Part 2.4: Neural Radiance Field

The network architecture for 3D images is similar to how we fitted a neural network to predict rgb values from positional encodings. The network consists of two key inputs, 3D coordinates representing points in 3D space and a view direction, representing the direction from which we're viewing each point. Both inputs go through positional encoding as before to capture higher frequency details. The network then processes these inputs. The mai backbone consists of 8 linear layers with ReLU activations, processing the encoded 3D coordintes. Halfway through the pipeline, the network concatenates th encoded view direction with the intermediate features. This injection of view information helps the network understand how the appearence of points changes based on viewing angle. The network also has two outputs, density output which preci ts how 'solid' each 3D point is and a color branch (rgb) output which predicts the RGB color of each point when viewd from the given direction. This architecture allows the network to learn a volumetric representation of a scene, where each point in 3D space has both a density and a view-dependent color. In our network, the inputted 3D pixel is positionally encoded with frequency L = 10 and the ray direction is also positionally encoded with L = 4.

Part 2.5 Volume Rendering

Volume rendering is how we turn the NeRF's outputs to actual 2D images. For any camera ray going through the scene, we sample multiple points along that ray. At each point sigma(t) represents the density, c(t) represents the color, T(t) represents the transmittence, which is how much light makes it through all the previous points. Dense points block more light from points behind them. Thus, the color we see is a weighted sum of all points' colors along the ray. Points closer to the camera contribute more to the final color than distant points. The discrete approximation makes this computable by sampling N points alog each ray and for each point i, calculating the probabilithy of light reaching that point (1 - exp(sigma(i)delta(i))) and multiplying these with the color values c(i) and summing up all these contributions. This rendering equation is what allows NeRF to create realistic 3D views.
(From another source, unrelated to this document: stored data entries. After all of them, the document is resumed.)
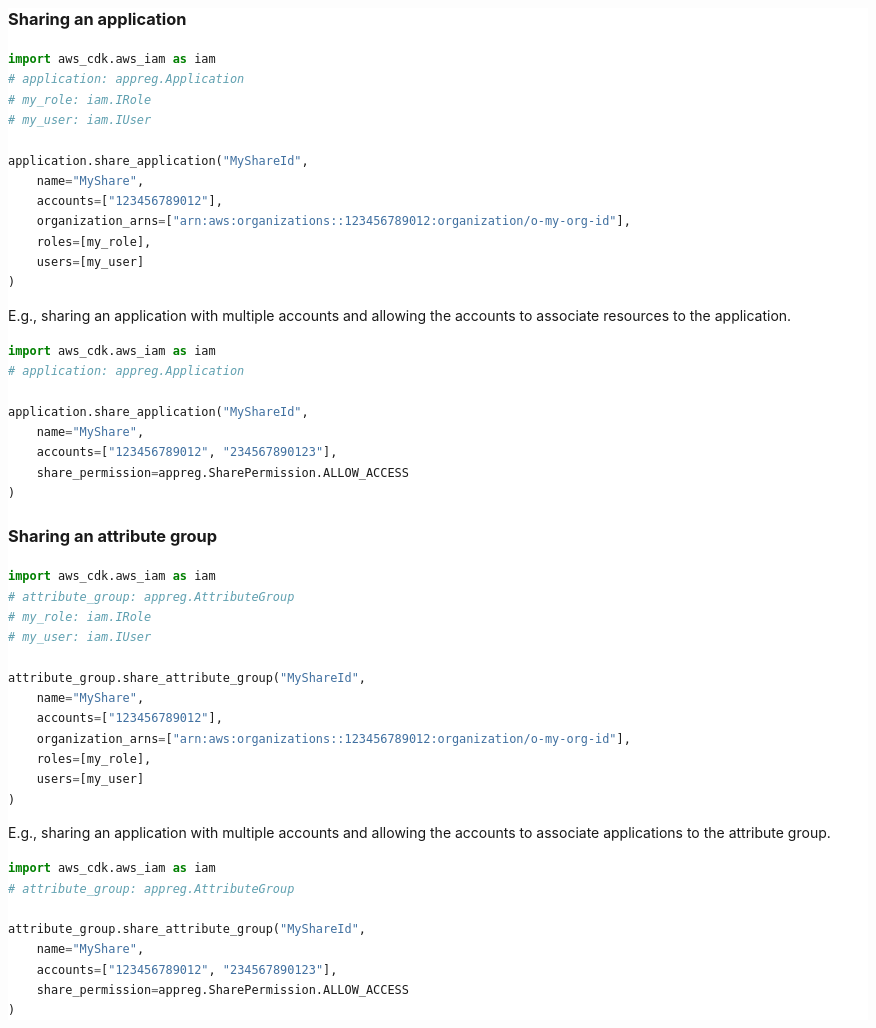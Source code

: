 ### Sharing an application

```python
import aws_cdk.aws_iam as iam
# application: appreg.Application
# my_role: iam.IRole
# my_user: iam.IUser

application.share_application("MyShareId",
    name="MyShare",
    accounts=["123456789012"],
    organization_arns=["arn:aws:organizations::123456789012:organization/o-my-org-id"],
    roles=[my_role],
    users=[my_user]
)
```

E.g., sharing an application with multiple accounts and allowing the accounts to associate resources to the application.

```python
import aws_cdk.aws_iam as iam
# application: appreg.Application

application.share_application("MyShareId",
    name="MyShare",
    accounts=["123456789012", "234567890123"],
    share_permission=appreg.SharePermission.ALLOW_ACCESS
)
```

### Sharing an attribute group

```python
import aws_cdk.aws_iam as iam
# attribute_group: appreg.AttributeGroup
# my_role: iam.IRole
# my_user: iam.IUser

attribute_group.share_attribute_group("MyShareId",
    name="MyShare",
    accounts=["123456789012"],
    organization_arns=["arn:aws:organizations::123456789012:organization/o-my-org-id"],
    roles=[my_role],
    users=[my_user]
)
```

E.g., sharing an application with multiple accounts and allowing the accounts to associate applications to the attribute group.

```python
import aws_cdk.aws_iam as iam
# attribute_group: appreg.AttributeGroup

attribute_group.share_attribute_group("MyShareId",
    name="MyShare",
    accounts=["123456789012", "234567890123"],
    share_permission=appreg.SharePermission.ALLOW_ACCESS
)
```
Part 2.4 and 2.5 continued: Training of the Network

We train this network in a batched manner. For each training iteration, the code samples a batch of random rays from the dataset. Along eah ray, it samples multiple points (num_samples=64) between near and far bounds (2.0 and 6.0 respectively). These points and their corresponding view directions become the input to the network. In the forward pass, the MLP processes each 3D point and its viewing direction through positional encodings. For each point, the network outputs a density value and an RGB color value. These outputs are then processed through discrete volume rendering to produce a predicted RGB color for each ray. The rendered colors are compared against the ground truth from the training images using MSE loss. The Adam optimized updates the network weights to minize the differencce between predicted and actual colors. This process is repeated for 6000 iterations (thanks to A100 GPU) with a batch size of 10000 rays. Through this process the network leaerns to represent the 3D scene as a continuous function that can predict density and color at any point in space from any viewing direction.